# PROVIDED DATA:
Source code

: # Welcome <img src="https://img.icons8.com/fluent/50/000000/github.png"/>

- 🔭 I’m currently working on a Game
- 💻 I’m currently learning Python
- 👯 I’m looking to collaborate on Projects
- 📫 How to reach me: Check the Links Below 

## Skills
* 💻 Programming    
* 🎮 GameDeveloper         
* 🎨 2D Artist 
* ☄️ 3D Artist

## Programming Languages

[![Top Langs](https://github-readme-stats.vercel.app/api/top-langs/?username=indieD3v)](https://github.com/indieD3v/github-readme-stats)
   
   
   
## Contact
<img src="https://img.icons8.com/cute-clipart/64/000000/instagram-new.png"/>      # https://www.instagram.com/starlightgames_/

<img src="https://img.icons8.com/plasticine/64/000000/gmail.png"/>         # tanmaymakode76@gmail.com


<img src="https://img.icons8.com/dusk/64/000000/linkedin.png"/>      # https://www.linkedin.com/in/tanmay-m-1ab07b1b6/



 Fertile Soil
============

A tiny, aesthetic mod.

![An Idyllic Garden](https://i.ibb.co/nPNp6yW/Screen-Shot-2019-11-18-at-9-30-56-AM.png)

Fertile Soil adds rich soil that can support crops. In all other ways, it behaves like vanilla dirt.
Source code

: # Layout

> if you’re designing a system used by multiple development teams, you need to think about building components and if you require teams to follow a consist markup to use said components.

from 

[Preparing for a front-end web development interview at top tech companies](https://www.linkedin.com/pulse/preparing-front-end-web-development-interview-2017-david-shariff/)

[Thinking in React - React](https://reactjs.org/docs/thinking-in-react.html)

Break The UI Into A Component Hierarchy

# ASSIGNMENT:
Each line of the listing that includes the word "Programming" should be copied out.

# TASK OUTPUT:
* 💻 Programming    
## Programming Languages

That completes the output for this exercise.